- _Task to complete_
Quote every line of the data below as it stands, omitting pictures.

**** Data records

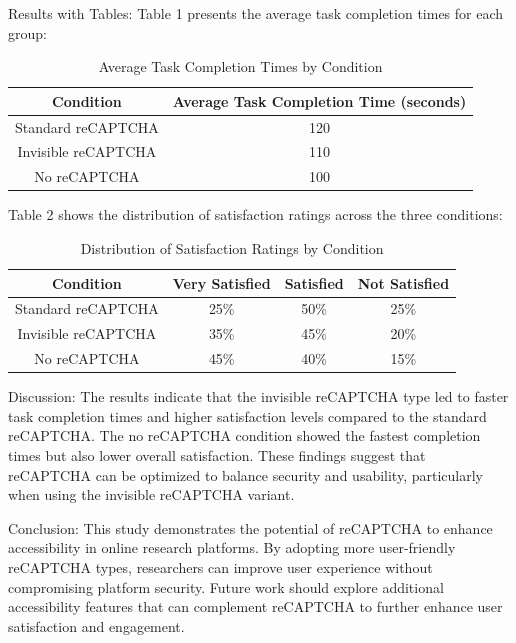 Results with Tables:
Table 1 presents the average task completion times for each group:

\begin{table}[ht]
\centering
\begin{tabular}{|c|c|}
\hline
\textbf{Condition} & \textbf{Average Task Completion Time (seconds)} \\ \hline
Standard reCAPTCHA & 120 \\
Invisible reCAPTCHA & 110 \\
No reCAPTCHA & 100 \\ \hline
\end{tabular}
\caption{Average Task Completion Times by Condition}
\label{tab:completion_times}
\end{table}

Table 2 shows the distribution of satisfaction ratings across the three conditions:

\begin{table}[ht]
\centering
\begin{tabular}{|c|c|c|c|}
\hline
\textbf{Condition} & \textbf{Very Satisfied} & \textbf{Satisfied} & \textbf{Not Satisfied} \\ \hline
Standard reCAPTCHA & 25\% & 50\% & 25\% \\
Invisible reCAPTCHA & 35\% & 45\% & 20\% \\
No reCAPTCHA & 45\% & 40\% & 15\% \\ \hline
\end{tabular}
\caption{Distribution of Satisfaction Ratings by Condition}
\label{tab:satisfaction_ratings}
\end{table}

Discussion:
The results indicate that the invisible reCAPTCHA type led to faster task completion times and higher satisfaction levels compared to the standard reCAPTCHA. The no reCAPTCHA condition showed the fastest completion times but also lower overall satisfaction. These findings suggest that reCAPTCHA can be optimized to balance security and usability, particularly when using the invisible reCAPTCHA variant.

Conclusion:
This study demonstrates the potential of reCAPTCHA to enhance accessibility in online research platforms. By adopting more user-friendly reCAPTCHA types, researchers can improve user experience without compromising platform security. Future work should explore additional accessibility features that can complement reCAPTCHA to further enhance user satisfaction and engagement.


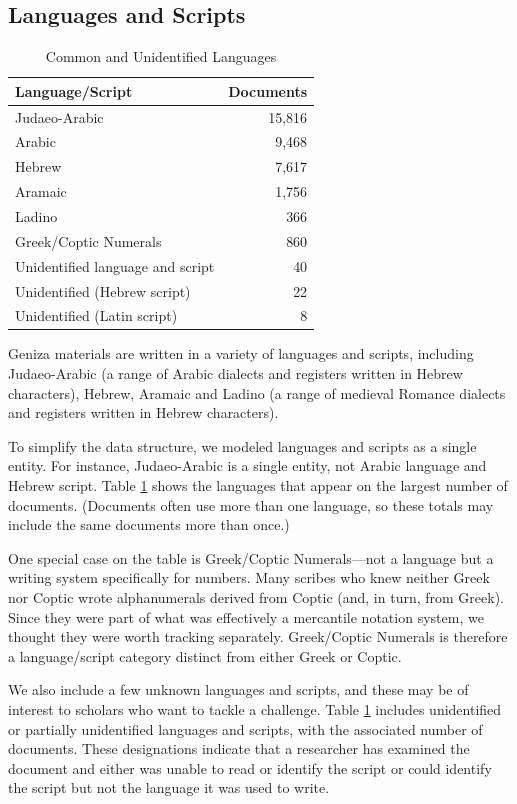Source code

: \documentclass{article}
\begin{document}
\subsection{Languages and Scripts}

\begin{table}
\caption{Common and Unidentified Languages}
\label{table:langs_docs}
\begin{tabular}{lr}
\toprule
Language/Script & Documents \\
\midrule
Judaeo-Arabic & 15,816 \\
Arabic & 9,468 \\
Hebrew & 7,617 \\
Aramaic & 1,756 \\
Ladino & 366 \\
Greek/Coptic Numerals & 860 \\
\midrule
Unidentified language and script & 40 \\
Unidentified (Hebrew script) & 22 \\
Unidentified (Latin script) & 8 \\
\bottomrule
\end{tabular}
\end{table}

Geniza materials are written in a variety of languages and scripts, including Judaeo-Arabic (a range of Arabic dialects and registers written in Hebrew characters), Hebrew, Aramaic and Ladino (a range of medieval Romance dialects and registers written in Hebrew characters).

To simplify the data structure, we modeled languages and scripts as a single entity. For instance, Judaeo-Arabic is a single entity, not Arabic language and Hebrew script. Table \ref{table:langs_docs} shows the languages that appear on the largest number of documents. (Documents often use more than one language, so these totals may include the same documents more than once.) 

One special case on the table is Greek/Coptic Numerals—not a language but a writing system specifically for numbers. Many scribes who knew neither Greek nor Coptic wrote alphanumerals derived from Coptic (and, in turn, from Greek). Since they were part of what was effectively a mercantile notation system, we thought they were worth tracking separately. Greek/Coptic Numerals is therefore a language/script category distinct from either Greek or Coptic.

We also include a few unknown languages and scripts, and these may be of interest to scholars who want to tackle a challenge. Table \ref{table:langs_docs} includes unidentified or partially unidentified languages and scripts, with the associated number of documents. These designations indicate that a researcher has examined the document and either was unable to read or identify the script or could identify the script but not the language it was used to write.
\end{document}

********

- _Solution to this problem_
 Results with Tables:
Table 1 presents the average task completion times for each group:

\begin{table}[ht]
\centering
\begin{tabular}{|c|c|}
\hline
\textbf{Condition} & \textbf{Average Task Completion Time (seconds)} \\ \hline
Standard reCAPTCHA & 120 \\
Invisible reCAPTCHA & 110 \\
No reCAPTCHA & 100 \\ \hline
\end{tabular}
\caption{Average Task Completion Times by Condition}
\label{tab:completion_times}
\end{table}

Table 2 shows the distribution of satisfaction ratings across the three conditions:

\begin{table}[ht]
\centering
\begin{tabular}{|c|c|c|c|}
\hline
\textbf{Condition} & \textbf{Very Satisfied} & \textbf{Satisfied} & \textbf{Not Satisfied} \\ \hline
Standard reCAPTCHA & 25\% & 50\% & 25\% \\
Invisible reCAPTCHA & 35\% & 45\% & 20\% \\
No reCAPTCHA & 45\% & 40\% & 15\% \\ \hline
\end{tabular}
\caption{Distribution of Satisfaction Ratings by Condition}
\label{tab:satisfaction_ratings}
\end{table}

Discussion:
The results indicate that the invisible reCAPTCHA type led to faster task completion times and higher satisfaction levels compared to the standard reCAPTCHA. The no reCAPTCHA condition showed the fastest completion times but also lower overall satisfaction. These findings suggest that reCAPTCHA can be optimized to balance security and usability, particularly when using the invisible reCAPTCHA variant.

Conclusion:
This study demonstrates the potential of reCAPTCHA to enhance accessibility in online research platforms. By adopting more user-friendly reCAPTCHA types, researchers can improve user experience without compromising platform security. Future work should explore additional accessibility features that can complement reCAPTCHA to further enhance user satisfaction and engagement.


Source code

: \documentclass{article}
\begin{document}
\subsection{Languages and Scripts}

\begin{table}
\caption{Common and Unidentified Languages}
\label{table:langs_docs}
\begin{tabular}{lr}
\toprule
Language/Script & Documents \\
\midrule
Judaeo-Arabic & 15,816 \\
Arabic & 9,468 \\
Hebrew & 7,617 \\
Aramaic & 1,756 \\
Ladino & 366 \\
Greek/Coptic Numerals & 860 \\
\midrule
Unidentified language and script & 40 \\
Unidentified (Hebrew script) & 22 \\
Unidentified (Latin script) & 8 \\
\bottomrule
\end{tabular}
\end{table}

Geniza materials are written in a variety of languages and scripts, including Judaeo-Arabic (a range of Arabic dialects and registers written in Hebrew characters), Hebrew, Aramaic and Ladino (a range of medieval Romance dialects and registers written in Hebrew characters).

To simplify the data structure, we modeled languages and scripts as a single entity. For instance, Judaeo-Arabic is a single entity, not Arabic language and Hebrew script. Table \ref{table:langs_docs} shows the languages that appear on the largest number of documents. (Documents often use more than one language, so these totals may include the same documents more than once.) 

One special case on the table is Greek/Coptic Numerals—not a language but a writing system specifically for numbers. Many scribes who knew neither Greek nor Coptic wrote alphanumerals derived from Coptic (and, in turn, from Greek). Since they were part of what was effectively a mercantile notation system, we thought they were worth tracking separately. Greek/Coptic Numerals is therefore a language/script category distinct from either Greek or Coptic.

We also include a few unknown languages and scripts, and these may be of interest to scholars who want to tackle a challenge. Table \ref{table:langs_docs} includes unidentified or partially unidentified languages and scripts, with the associated number of documents. These designations indicate that a researcher has examined the document and either was unable to read or identify the script or could identify the script but not the language it was used to write.
\end{document}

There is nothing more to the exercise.